• **WHAT TO WORK ON**
Throughout the records below, find each line holding "image" and copy it.

[Items listed in a dataset]
○ ○ ○ ○
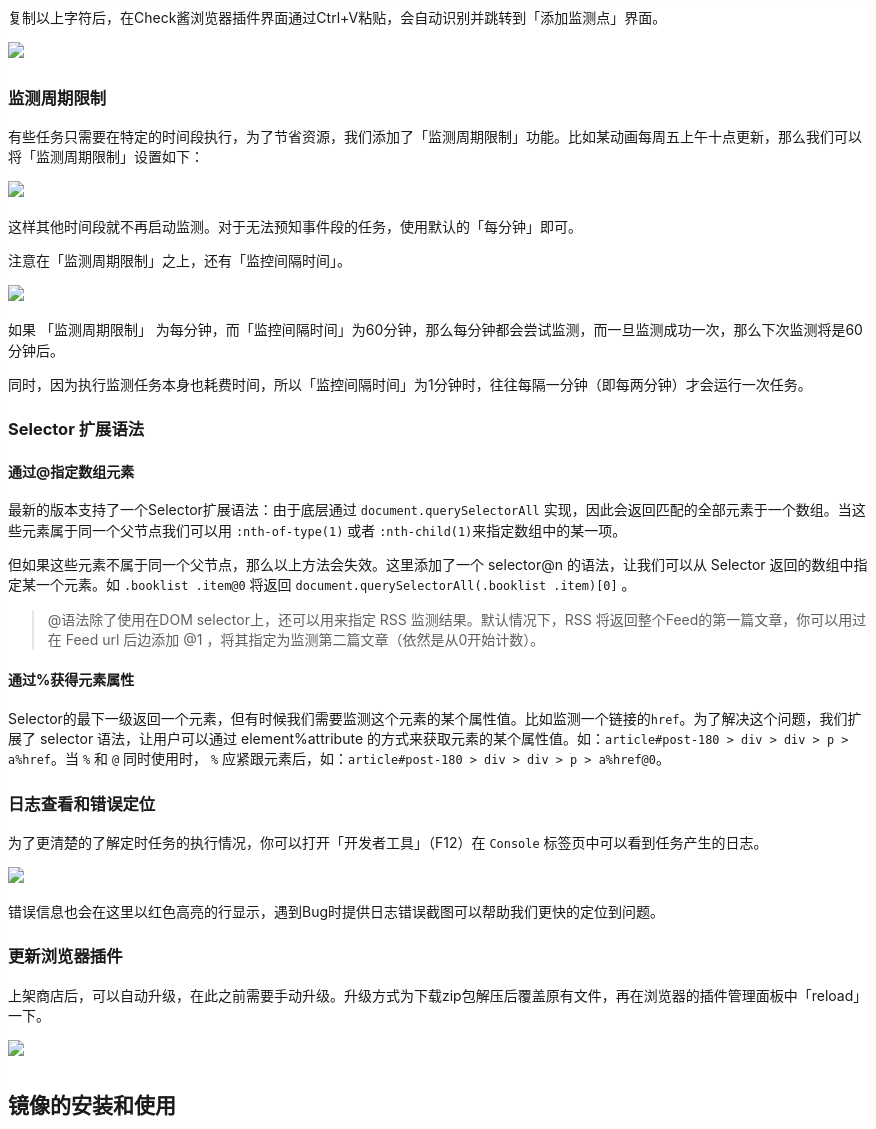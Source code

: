 复制以上字符后，在Check酱浏览器插件界面通过Ctrl+V粘贴，会自动识别并跳转到「添加监测点」界面。

![](image/20220522113944.png) 

### 监测周期限制

有些任务只需要在特定的时间段执行，为了节省资源，我们添加了「监测周期限制」功能。比如某动画每周五上午十点更新，那么我们可以将「监测周期限制」设置如下：

![](image/20220523213852.png)  

这样其他时间段就不再启动监测。对于无法预知事件段的任务，使用默认的「每分钟」即可。

注意在「监测周期限制」之上，还有「监控间隔时间」。

![](image/20220523214048.png)  

如果 「监测周期限制」 为每分钟，而「监控间隔时间」为60分钟，那么每分钟都会尝试监测，而一旦监测成功一次，那么下次监测将是60分钟后。

同时，因为执行监测任务本身也耗费时间，所以「监控间隔时间」为1分钟时，往往每隔一分钟（即每两分钟）才会运行一次任务。

### Selector 扩展语法

#### 通过@指定数组元素

最新的版本支持了一个Selector扩展语法：由于底层通过 `document.querySelectorAll` 实现，因此会返回匹配的全部元素于一个数组。当这些元素属于同一个父节点我们可以用 `:nth-of-type(1)` 或者 `:nth-child(1)`来指定数组中的某一项。

但如果这些元素不属于同一个父节点，那么以上方法会失效。这里添加了一个 selector@n 的语法，让我们可以从 Selector 返回的数组中指定某一个元素。如 `.booklist .item@0` 将返回  `document.querySelectorAll(.booklist .item)[0]` 。

> @语法除了使用在DOM selector上，还可以用来指定 RSS 监测结果。默认情况下，RSS 将返回整个Feed的第一篇文章，你可以用过在 Feed url 后边添加 @1 ，将其指定为监测第二篇文章（依然是从0开始计数）。

#### 通过%获得元素属性

Selector的最下一级返回一个元素，但有时候我们需要监测这个元素的某个属性值。比如监测一个链接的`href`。为了解决这个问题，我们扩展了 selector 语法，让用户可以通过 element%attribute 的方式来获取元素的某个属性值。如：`article#post-180 > div > div > p > a%href`。当 `%` 和 `@` 同时使用时， `%` 应紧跟元素后，如：`article#post-180 > div > div > p > a%href@0`。


### 日志查看和错误定位

为了更清楚的了解定时任务的执行情况，你可以打开「开发者工具」（F12）在 `Console` 标签页中可以看到任务产生的日志。

![](image/20220523211235.png)  

错误信息也会在这里以红色高亮的行显示，遇到Bug时提供日志错误截图可以帮助我们更快的定位到问题。

### 更新浏览器插件

上架商店后，可以自动升级，在此之前需要手动升级。升级方式为下载zip包解压后覆盖原有文件，再在浏览器的插件管理面板中「reload」一下。

![](image/20220524171157.png)  


## 镜像的安装和使用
○ ○ ○ ○
• **ANSWER TO THE PROBLEM**
![](image/20220522113944.png) 
![](image/20220523213852.png)  
![](image/20220523214048.png)  
![](image/20220523211235.png)  
![](image/20220524171157.png)  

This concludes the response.